Sent from my iPad using Survival Forum


----------



## TheLazyL (Jun 5, 2012)

iForgeDesigns said:


> ...completely sustainable since it floats on the water which would help with storms and natural events. ...


Web search indicates otherwise: "Spiral Island, in 1998 near Puerto Aventuras (Cancún, Mexico), using 250,000 plastic bottles to keep it afloat. Sadly, his recycled island was destroyed in 2005, when Hurricane Emily passed through the area."


----------



## iForgeDesigns (May 15, 2013)

TheLazyL said:


> iForgeDesigns said:
> 
> 
> > And completely sustainable since it floats on the water which would help with storms and natural events.
> ...


Actually the phrase was,


iForgeDesigns said:


> And completely sustainable since it floats on the water which would help with storms and natural events. OR SO I WOULD THINK.


, not that it matters.

However it was destroyed only because it hit shore and was torn apart. In the ocean there is nothing for it to hit or wreck upon. So I don't think that this is an issue that would happen. But I might be mistaken, I am not scientist or engineer after all.
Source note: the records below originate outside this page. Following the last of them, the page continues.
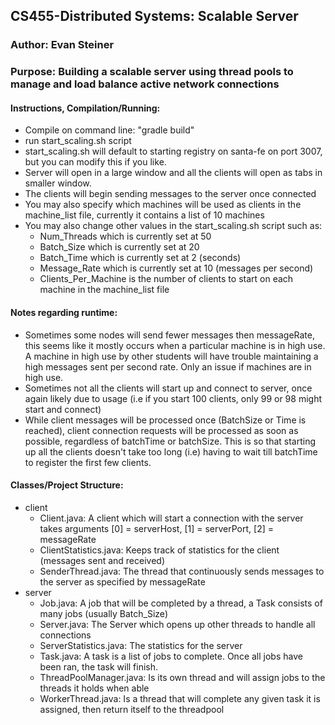 ## CS455-Distributed Systems: Scalable Server
### Author: Evan Steiner
### Purpose: Building a scalable server using thread pools to manage and load balance active network connections

#### Instructions, Compilation/Running:
* Compile on command line: "gradle build"
* run start_scaling.sh script
* start_scaling.sh will default to starting registry on santa-fe on port 3007, but you can modify this if you like.
* Server will open in a large window and all the clients will open as tabs in smaller window.
* The clients will begin sending messages to the server once connected
* You may also specify which machines will be used as clients in the machine_list file, currently it contains a list of 10 machines
* You may also change other values in the start_scaling.sh script such as:
	* Num_Threads which is currently set at 50
	* Batch_Size which is currently set at 20
	* Batch_Time which is currently set at 2 (seconds)
	* Message_Rate which is currently set at 10 (messages per second)
	* Clients_Per_Machine is the number of clients to start on each machine in the machine_list file
	
#### Notes regarding runtime:
* Sometimes some nodes will send fewer messages then messageRate, this seems like it mostly occurs when a particular machine is in high use. A machine in high use by other students will have trouble maintaining a high messages sent per second rate. Only an issue if machines are in high use.
* Sometimes not all the clients will start up and connect to server, once again likely due to usage (i.e if you start 100 clients, only 99 or 98 might start and connect)
* While client messages will be processed once (BatchSize or Time is reached), client connection requests will be processed as soon as possible, regardless of batchTime or batchSize. This is so that starting up all the clients doesn't take too long (i.e) having to wait till batchTime to register the first few clients.

#### Classes/Project Structure:
* client
	* Client.java: A client which will start a connection with the server takes arguments [0] = serverHost, [1] = serverPort, [2] = messageRate
	* ClientStatistics.java: Keeps track of statistics for the client (messages sent and received)
	* SenderThread.java: The thread that continuously sends messages to the server as specified by messageRate
* server
	* Job.java: A job that will be completed by a thread, a Task consists of many jobs (usually Batch_Size)
	* Server.java: The Server which opens up other threads to handle all connections
	* ServerStatistics.java: The statistics for the server
	* Task.java: A task is a list of jobs to complete. Once all jobs have been ran, the task will finish.
	* ThreadPoolManager.java: Is its own thread and will assign jobs to the threads it holds when able
	* WorkerThread.java: Is a thread that will complete any given task it is assigned, then return itself to the threadpool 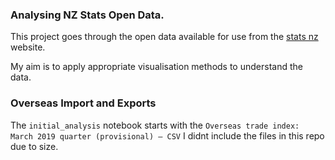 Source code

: ### Analysing NZ Stats Open Data.

This project goes through the open data available for use from the [stats nz](https://www.stats.govt.nz/large-datasets/csv-files-for-download/) website.

My aim is to apply appropriate visualisation methods to understand the data. 

### Overseas Import and Exports
The `initial_analysis` notebook starts with the `Overseas trade index: March 2019 quarter (provisional) – CSV` I didnt include the files in this repo due to size. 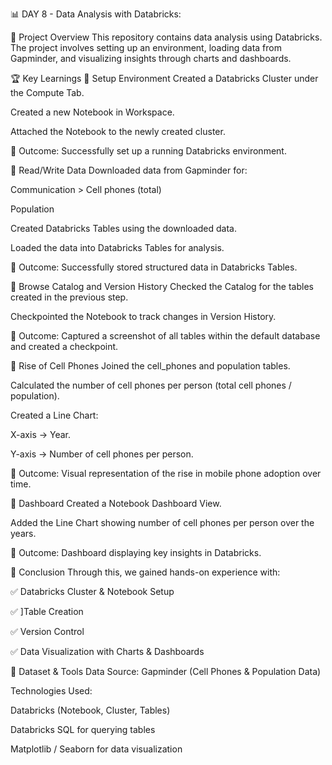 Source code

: 📊 DAY 8 - Data Analysis with Databricks:

📌 Project Overview
This repository contains data analysis using Databricks. The project involves setting up an environment, loading data from Gapminder, and visualizing insights through charts and dashboards.

🏆 Key Learnings
⿡ Setup Environment
Created a Databricks Cluster under the Compute Tab.

Created a new Notebook in Workspace.

Attached the Notebook to the newly created cluster.

📌 Outcome: Successfully set up a running Databricks environment.

⿢ Read/Write Data
Downloaded data from Gapminder for:

Communication > Cell phones (total)

Population

Created Databricks Tables using the downloaded data.

Loaded the data into Databricks Tables for analysis.

📌 Outcome: Successfully stored structured data in Databricks Tables.

⿣ Browse Catalog and Version History
Checked the Catalog for the tables created in the previous step.

Checkpointed the Notebook to track changes in Version History.

📌 Outcome: Captured a screenshot of all tables within the default database and created a checkpoint.

⿤ Rise of Cell Phones
Joined the cell_phones and population tables.

Calculated the number of cell phones per person (total cell phones / population).

Created a Line Chart:

X-axis → Year.

Y-axis → Number of cell phones per person.

📌 Outcome: Visual representation of the rise in mobile phone adoption over time.

⿥ Dashboard
Created a Notebook Dashboard View.

Added the Line Chart showing number of cell phones per person over the years.

📌 Outcome: Dashboard displaying key insights in Databricks.

🚀 Conclusion
Through this, we gained hands-on experience with:

✅ Databricks Cluster & Notebook Setup

✅ ]Table Creation

✅ Version Control

✅ Data Visualization with Charts & Dashboards

📂 Dataset & Tools
Data Source: Gapminder (Cell Phones & Population Data)

Technologies Used:

Databricks (Notebook, Cluster, Tables)

Databricks SQL for querying tables

Matplotlib / Seaborn for data visualization
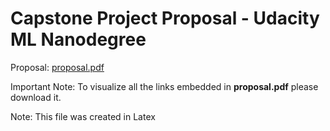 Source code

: # Capstone Project Proposal - Udacity ML Nanodegree

Proposal: [proposal.pdf](../mlnd-capstone-proposal/proposal.pdf)

Important Note: To visualize all the links embedded in **proposal.pdf** please download it.

Note: This file was created in Latex

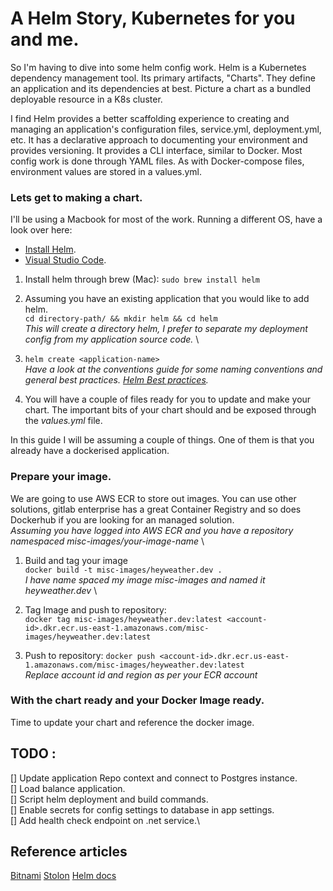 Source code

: # A Helm Story, Kubernetes for you and me.

So I'm having to dive into some helm config work. Helm is a Kubernetes dependency management tool. Its primary artifacts, "Charts". They define an application and its dependencies at best. Picture a chart as a bundled deployable resource in a K8s cluster. 

I find Helm provides a better scaffolding experience to creating and managing an application's configuration files, service.yml, deployment.yml, etc. It has a declarative approach to documenting your environment and provides versioning. It provides a CLI interface, similar to Docker.
Most config work is done through YAML files. As with Docker-compose files, environment values are stored in a values.yml.

### Lets get to making a chart.
I'll be using a Macbook for most of the work. Running a different OS, have a look over here:
- [Install Helm](https://helm.sh/docs/intro/install/). 
- [Visual Studio Code](https://code.visualstudio.com/).

1. Install helm through brew (Mac):
`sudo brew install helm`

2. Assuming you have an existing application that you would like to add helm. \
`cd directory-path/ && mkdir helm && cd helm` \
*This will create a directory helm, I prefer to separate my deployment config from my application source code.* \

3. `helm create <application-name>` \
*Have a look at the conventions guide for some naming conventions and general best practices. [Helm Best practices](https://helm.sh/docs/chart_best_practices/conventions/).*

4. You will have a couple of files ready for you to update and make your chart. The important bits of your chart should and be exposed through the *values.yml* file.

In this guide I will be assuming a couple of things. One of them is that you already have a dockerised application.

### Prepare your image.
We are going to use AWS ECR to store out images. You can use other solutions, gitlab enterprise has a great Container Registry and so does Dockerhub if you are looking for an managed solution.\
*Assuming you have logged into AWS ECR and you have a repository namespaced misc-images/your-image-name* \
1. Build and tag your image\
`docker build -t misc-images/heyweather.dev .`\
*I have name spaced my image misc-images and named it heyweather.dev* \

2. Tag Image and push to repository:\
`docker tag misc-images/heyweather.dev:latest <account-id>.dkr.ecr.us-east-1.amazonaws.com/misc-images/heyweather.dev:latest`

3. Push to repository:
`docker push <account-id>.dkr.ecr.us-east-1.amazonaws.com/misc-images/heyweather.dev:latest`\
*Replace account id and region as per your ECR account*


### With the chart ready and your Docker Image ready. 
Time to update your chart and reference the docker image. 

## TODO :
[] Update application Repo context and connect to Postgres instance.\
[] Load balance application.\
[] Script helm deployment and build commands.\
[] Enable secrets for config settings to database in app settings.\
[] Add health check endpoint on .net service.\

## Reference articles
[Bitnami](https://engineering.bitnami.com/articles/create-a-production-ready-postgresql-cluster-bitnami-kubernetes-and-helm.html)
[Stolon](https://medium.com/talking-tech-all-around/postgresql-high-availability-on-k8s-the-good-hard-way-554072a2ba8e)
[Helm docs](https://helm.sh/docs/chart_best_practices/dependencies/)

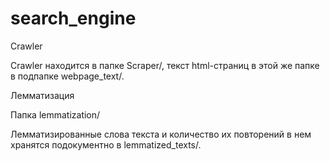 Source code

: # search_engine
Crawler

Crawler находится в папке Scraper/, текст html-страниц в этой же папке в подпапке webpage_text/.

Лемматизация 

Папка lemmatization/

Лемматизированные слова текста и количество их повторений в нем хранятся подокументно в lemmatized_texts/.
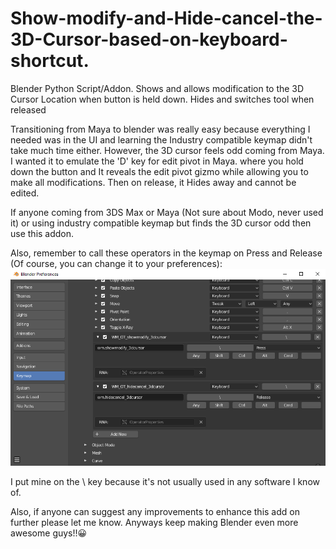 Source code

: # Show-modify-and-Hide-cancel-the-3D-Cursor-based-on-keyboard-shortcut.
Blender Python Script/Addon. Shows and allows modification to the 3D Cursor Location when button is held down. Hides and switches tool when released

Transitioning from Maya to blender was really easy because everything I needed was in the UI and learning the Industry compatible keymap didn't take much time either. However, the 3D cursor feels odd coming from Maya. I wanted it to emulate the 'D' key for edit pivot in Maya. where you hold down the button and It reveals the edit pivot gizmo while allowing you to make all modifications. Then on release, it Hides away and cannot be edited.

If anyone coming from 3DS Max or Maya (Not sure about Modo, never used it) or using industry compatible keymap but finds the 3D cursor odd then use this addon.

Also, remember to call these operators in the keymap on Press and Release (Of course, you can change it to your preferences): ![](Call%20Operator%20in%20Shortcut.png)

I put mine on the \ key because it's not usually used in any software I know of.

Also, if anyone can suggest any improvements to enhance this add on further please let me know. Anyways keep making Blender even more awesome guys!!😀
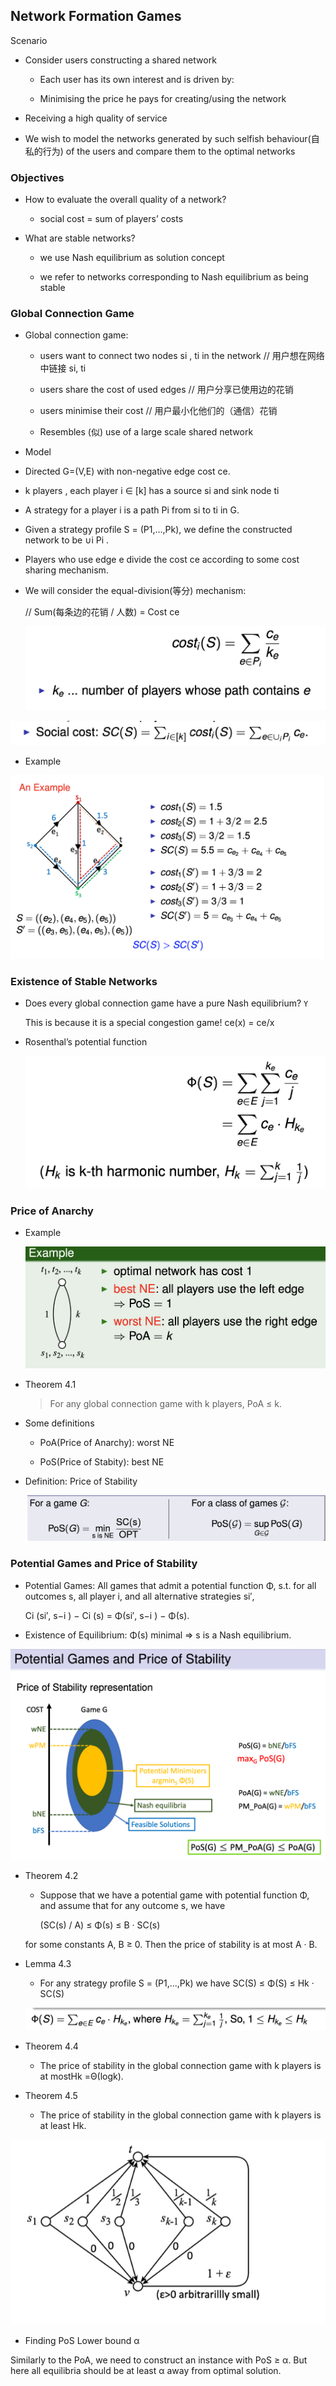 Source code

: ## Network Formation Games

Scenario

- Consider users constructing a shared network

  - Each user has its own interest and is driven by:

  - Minimising the price he pays for creating/using the network

- Receiving a high quality of service

- We wish to model the networks generated by such selfish behaviour(自私的行为) of the users and compare them to the optimal networks

### Objectives

- How to evaluate the overall quality of a network?

  - social cost = sum of players’ costs

- What are stable networks?

  - we use Nash equilibrium as solution concept

  - we refer to networks corresponding to Nash equilibrium as being stable

### Global Connection Game

- Global connection game:

  - users want to connect two nodes si , ti in the network // 用户想在网络中链接 si, ti

  - users share the cost of used edges // 用户分享已使用边的花销

  - users minimise their cost // 用户最小化他们的（通信）花销

  - Resembles (似) use of a large scale shared network

- Model

- Directed G=(V,E) with non-negative edge cost ce.

- k players , each player i ∈ [k] has a source si and sink node ti

- A strategy for a player i is a path Pi from si to ti in G.

- Given a strategy profile S = (P1,...,Pk), we define the constructed network to be ∪i Pi .

- Players who use edge e divide the cost ce according to some cost sharing mechanism.

- We will consider the equal-division(等分) mechanism:

  // Sum(每条边的花销 / 人数) = Cost ce

  ![alt text](images/image_23.png)

![alt text](images/image_24.png)

- Example

![alt text](images/image_25.png)

### Existence of Stable Networks

- Does every global connection game have a pure Nash equilibrium? `Y`

  This is because it is a special congestion game! ce(x) = ce/x

- Rosenthal’s potential function

  ![alt text](images/image_26.png)

### Price of Anarchy

- Example

  ![alt text](images/image_27.png)

- Theorem 4.1

  > For any global connection game with k players, PoA ≤ k.

- Some definitions

  - PoA(Price of Anarchy): worst NE

  - PoS(Price of Stabity): best NE

- Definition: Price of Stability

  ![alt text](images/image_29.png)

### Potential Games and Price of Stability

- Potential Games: All games that admit a potential function Φ, s.t. for all outcomes s, all player i, and all alternative strategies si′,

  Ci (si′, s−i ) − Ci (s) = Φ(si′, s−i ) − Φ(s).

- Existence of Equilibrium: Φ(s) minimal ⇒ s is a Nash equilibrium.

![alt text](images/image_28.png)

- Theorem 4.2

  - Suppose that we have a potential game with potential function Φ, and assume that for any outcome s, we have

    (SC(s) / A) ≤ Φ(s) ≤ B · SC(s)

  for some constants A, B ≥ 0. Then the price of stability is at most A · B.

- Lemma 4.3

  - For any strategy profile S = (P1,...,Pk) we have SC(S) ≤ Φ(S) ≤ Hk · SC(S)

  ![alt text](images/image_30.png)

- Theorem 4.4

  - The price of stability in the global connection game with k players is at mostHk =Θ(logk).

- Theorem 4.5

  - The price of stability in the global connection game with k players is at least Hk.

![alt text](images/image_31.png)

- Finding PoS Lower bound α

Similarly to the PoA, we need to construct an instance with PoS ≥ α. But here all equilibria should be at least α away from optimal solution.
Sent from my iPad using Survival Forum


----------



## cnsper (Sep 20, 2012)

Have you seen some of the storms in the Atlantic or Pacific? Ships float and they break apart. Take a model 5 foot island and push it through a 4 foot surf. It's gonna break apart. Now imagine hitting a 40 foot wall of water that breaks over the top of you. Ships have literally been torn in half by waves in the ocean. Put it in a lagoon and yes I will stay on it. Put it in the middle of the ocean, forget about it. Have you EVER seen a floating island? They do not survive.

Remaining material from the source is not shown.